The Reader

The Reader is one of those movies that feels specifically tailored for this time of year, a tasteful, adult historical drama with a teensy bit of nudity, suppressed emotion and a big reveal at the end. It's telling that producer Harvey Weinstein rushed the thing so much to make it in time for this year's Oscar race. At any other time it would feel out place, a forgotten child left somewhere no one will pay attention to it.

Were there any real passion or feeling behind it, The Reader might feel like more than just a space-filler on the inexorable march to Oscar night. But despite the best efforts of three talented lead actors, and a director who has shown immense charisma in the past, The Reader just lies there on the screen, demanding the audience care but never offering them much to hold onto.

Kate Winslet tries giving the movie's best performance but ends up a blank slate as Hanna Schmitz, a former SS officer working for the railroad in Berlin in 1958. She impulsively begins an affair with Michael (David Kross), a 15-year-old eager to accept every sexual lesson she gives him. The title comes about because she asks him to read aloud from all kind of great works of literature-- an act you imagine was more engaging in Bernhard Schlink's novel, despite director Stephen Daldry's efforts with fluid editing and camerawork.

The affair lasts only a few months but we are told, rather than shown, that it has a huge impact on Michael, who goes on to study law. Through a coincidence barely allowable even in a movie like this one, Michael's law class witnesses Hanna's trial for war crimes during World War II. He sits in the balcony and weeps silently as she accepts the blame for the death of over 300 women in a fire, even though he's figured out a secret that would exonerate her if she weren't too embarrassed to share it.

For unclear reasons, the story carries through to the 70s and beyond, where Michael is now played by Ralph Fiennes, doing his best to convey emotional turmoil from the past. Winslet plays Hanna throughout, going through a gauntlet of old age makeup that looks impressive but adds little depth to her thinly sketched character. Lena Olin, playing a Holocaust survivor, gets a scene bigger than any of Winslet's near the end when she urges adult Michael to buck up and get over his survivor's guilt.

In the background of The Reader is the fascinating story of Germany's recovery after World War II, and how old scars of the war were dredged up even when the villains, like Hanna, were already deeply involved in punishing themselves. But for Hanna to feel so meaningful, she needed to be a real person; instead she's essentially a male fantasy, a lusty older woman who teaches a boy in the ways of romance, with a dark past that lets the boy feel complex emotions to boot. Nobody is better than Kate Winslet at turning types into actual people, but she's adrift here with no coherent character to grab onto.

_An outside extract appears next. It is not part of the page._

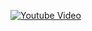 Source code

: [![Youtube Video](https://img.youtube.com/vi/GJH0nA77qHk/0.jpg)](https://www.youtube.com/watch?v=GJH0nA77qHk)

Kross and Fiennes are both good and engaging, but Michael isn't all that much more interesting than Hanna, the transition from callow youth to guilt-ridden man never all that clear.

The lovely cinematography from Roger Deakins and Chris Menges, coupled with Nico Muhly's florid, somewhat overbearing score, make The Reader look and feel like the kind of movie you ought to take seriously. But don't be fooled by the elegant exterior; The Reader never fulfills its promises of relevance and depth.